Lando Norris z McLarena prowadził Maxa Verstappena z Red Bulla podczas pierwszej sesji treningowej przed Grand Prix Holandii, która rozpoczęła się w mokrych i dzikich warunkach, a zakończyła pod błękitnym niebem.
Przez całą sesję wiał porywisty wiatr, w porywach dochodzący do 70 km/h, ale tor, na początku mokry, pod koniec godziny był już suchy.
Norris był o 0,201 sekundy szybszy od Verstappena, a Lewis Hamilton z Mercedesa był trzeci najszybszy, tracąc do tempa 0,684 sekundy, a na jego najszybszy czas okrążenia miał wpływ ruch uliczny.

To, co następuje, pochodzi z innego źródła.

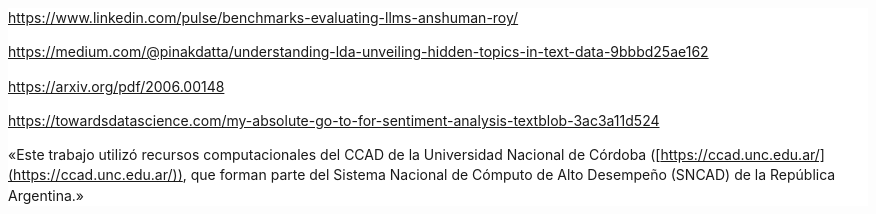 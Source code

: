 https://www.linkedin.com/pulse/benchmarks-evaluating-llms-anshuman-roy/

https://medium.com/@pinakdatta/understanding-lda-unveiling-hidden-topics-in-text-data-9bbbd25ae162

https://arxiv.org/pdf/2006.00148

https://towardsdatascience.com/my-absolute-go-to-for-sentiment-analysis-textblob-3ac3a11d524

«Este trabajo utilizó recursos computacionales del CCAD de la Universidad Nacional de Córdoba ([https://ccad.unc.edu.ar/](https://ccad.unc.edu.ar/)), que forman parte del Sistema Nacional de Cómputo de Alto Desempeño (SNCAD) de la República Argentina.»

Carlos Sainz z Ferrari, który jeździł na oponach o średniej mieszance, a nie miękkich stosowanych przez poprzedzających go oponach, był czwarty.

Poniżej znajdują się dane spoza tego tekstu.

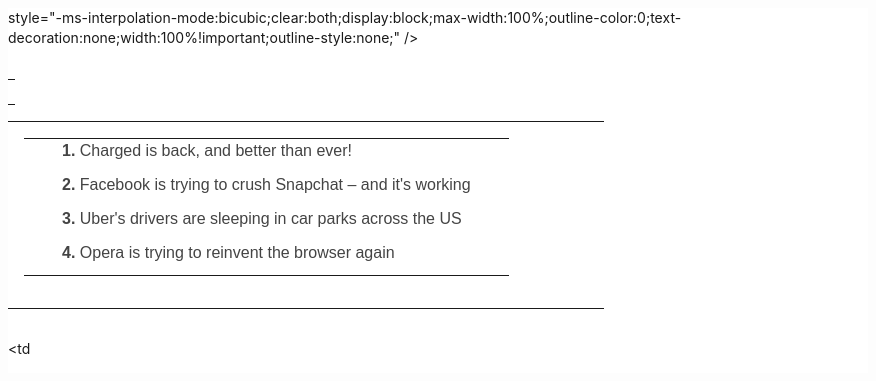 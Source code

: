style="-ms-interpolation-mode:bicubic;clear:both;display:block;max-width:100%;outline-color:0;text-decoration:none;width:100%!important;outline-style:none;" /><table class="wrapper white" align="center" style="background-color:#fff;background-image:none;background-repeat:repeat;background-position:top left;background-attachment:scroll;border-collapse:initial!important;border-radius:5px!important;border-spacing:0;padding-top:0;padding-bottom:0;padding-right:0;padding-left:0;text-align:left;vertical-align:top;width:100%;" ><tr style="padding-top:0;padding-bottom:0;padding-right:0;padding-left:0;text-align:left;vertical-align:top;" ><td class="wrapper-inner"
style="-moz-hyphens:auto;-webkit-hyphens:auto;Margin:0;border-collapse:collapse!important;color:#444;font-family:Helvetica,Arial,sans-serif;font-size:16px;font-weight:400;hyphens:auto;line-height:1.3;margin-top:0;margin-bottom:0;margin-right:0;margin-left:0;padding-top:0;padding-bottom:0;padding-right:0;padding-left:0;text-align:left;vertical-align:top;word-wrap:break-word;" ><table class="spacer" style="border-collapse:collapse;border-spacing:0;padding-top:0;padding-bottom:0;padding-right:0;padding-left:0;text-align:left;vertical-align:top;width:100%;" ><tbody><tr style="padding-top:0;padding-bottom:0;padding-right:0;padding-left:0;text-align:left;vertical-align:top;" ><td height="24px"
style="-moz-hyphens:auto;-webkit-hyphens:auto;Margin:0;border-collapse:collapse!important;color:#444;font-family:Helvetica,Arial,sans-serif;font-size:24px;font-weight:400;hyphens:auto;line-height:24px;margin-top:0;margin-bottom:0;margin-right:0;margin-left:0;mso-line-height-rule:exactly;padding-top:0;padding-bottom:0;padding-right:0;padding-left:0;text-align:left;vertical-align:top;word-wrap:break-word;" >&#xA0;</td></tr></tbody></table><table class="row" style="border-collapse:collapse;border-spacing:0;display:table;padding-top:0;padding-bottom:0;padding-right:0;padding-left:0;position:relative;text-align:left;vertical-align:top;width:100%;" ><tbody><tr style="padding-top:0;padding-bottom:0;padding-right:0;padding-left:0;text-align:left;vertical-align:top;" ><th class="container-pad small-12 large-12 columns first last" style="Margin:0
auto;color:#444;font-family:Helvetica,Arial,sans-serif;font-size:16px;font-weight:400;line-height:1.3;margin-top:0;margin-bottom:0;margin-right:auto;margin-left:auto;padding-top:0;padding-bottom:16px;padding-right:16px;padding-left:16px;text-align:left;width:564px;" ><table style="border-collapse:collapse;border-spacing:0;padding-top:0;padding-bottom:0;padding-right:0;padding-left:0;text-align:left;vertical-align:top;width:100%;" ><tr style="padding-top:0;padding-bottom:0;padding-right:0;padding-left:0;text-align:left;vertical-align:top;" ><th style="Margin:0;color:#444;font-family:Helvetica,Arial,sans-serif;font-size:16px;font-weight:400;line-height:1.3;margin-top:0;margin-bottom:0;margin-right:0;margin-left:0;padding-top:0;padding-bottom:0;padding-right:0;padding-left:0;text-align:left;" ><div class="container-pad" style="padding-left:38px;padding-right:38px;" ><p
style="Margin:0;Margin-bottom:10px;color:#444!important;font-family:Helvetica,Arial,sans-serif;font-size:16px;font-weight:400;line-height:1.5!important;margin-top:0;margin-bottom:10px;margin-right:0;margin-left:0;padding-top:0;padding-bottom:0;padding-right:0;padding-left:0;text-align:left;" ><strong>1.</strong> Charged is back, and better than ever!</p><p style="Margin:0;Margin-bottom:10px;color:#444!important;font-family:Helvetica,Arial,sans-serif;font-size:16px;font-weight:400;line-height:1.5!important;margin-top:0;margin-bottom:10px;margin-right:0;margin-left:0;padding-top:0;padding-bottom:0;padding-right:0;padding-left:0;text-align:left;" ><strong>2.</strong>
Facebook is trying to crush Snapchat – and it's working</p><p style="Margin:0;Margin-bottom:10px;color:#444!important;font-family:Helvetica,Arial,sans-serif;font-size:16px;font-weight:400;line-height:1.5!important;margin-top:0;margin-bottom:10px;margin-right:0;margin-left:0;padding-top:0;padding-bottom:0;padding-right:0;padding-left:0;text-align:left;" ><strong>3.</strong> Uber's drivers are sleeping in car parks across the US</p><p style="Margin:0;Margin-bottom:10px;color:#444!important;font-family:Helvetica,Arial,sans-serif;font-size:16px;font-weight:400;line-height:1.5!important;margin-top:0;margin-bottom:10px;margin-right:0;margin-left:0;padding-top:0;padding-bottom:0;padding-right:0;padding-left:0;text-align:left;" ><strong>4.</strong>
Opera is trying to reinvent the browser again</p></div></th><th class="expander" style="Margin:0;color:#444;font-family:Helvetica,Arial,sans-serif;font-size:16px;font-weight:400;line-height:1.3;margin-top:0;margin-bottom:0;margin-right:0;margin-left:0;padding-top:0 !important;padding-bottom:0 !important;padding-right:0 !important;padding-left:0 !important;text-align:left;visibility:hidden;width:0;" ></th></tr></table></th></tr></tbody></table></td></tr></table></td></tr></tbody></table><table class="spacer float-center" style="Margin:0 auto;border-collapse:collapse;border-spacing:0;float:none;margin-top:0;margin-bottom:0;margin-right:auto;margin-left:auto;padding-top:0;padding-bottom:0;padding-right:0;padding-left:0;text-align:center;vertical-align:top;width:100%;" ><tbody><tr style="padding-top:0;padding-bottom:0;padding-right:0;padding-left:0;text-align:left;vertical-align:top;" ><td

Piąty był George Russell z Mercedesa, przed Alexem Albonem z Williamsa i Oscarem Piastrim z McLarena.
Trudne warunki sprawiły, że wielu kierowców popełniło błędy, obróciło się lub wjechało na szeroką szerokość – w tym Verstappen w szykanie pod koniec okrążenia – ale nikt nie spowodował wypadku.
Występ Norrisa był zachęcający dla McLarena, który wprowadził do samochodu pierwszą poprawę wydajności od majowego Grand Prix Miami.
Zespół twierdzi, że oczekiwany przeskok w czasie okrążenia nie jest tak duży jak w częściach Miami, gdzie McLaren wyrósł na głównego rywala Red Bulla.
Red Bull również przeszedł ulepszenie, ponieważ stara się ponownie ugruntować swoją pozycję wyznaczającą tempo w F1.
Oczekuje się, że niespokojne warunki utrzymają się przez cały dzień na torze Zandvoort, który położony jest wśród wydm na wybrzeżu Morza Północnego.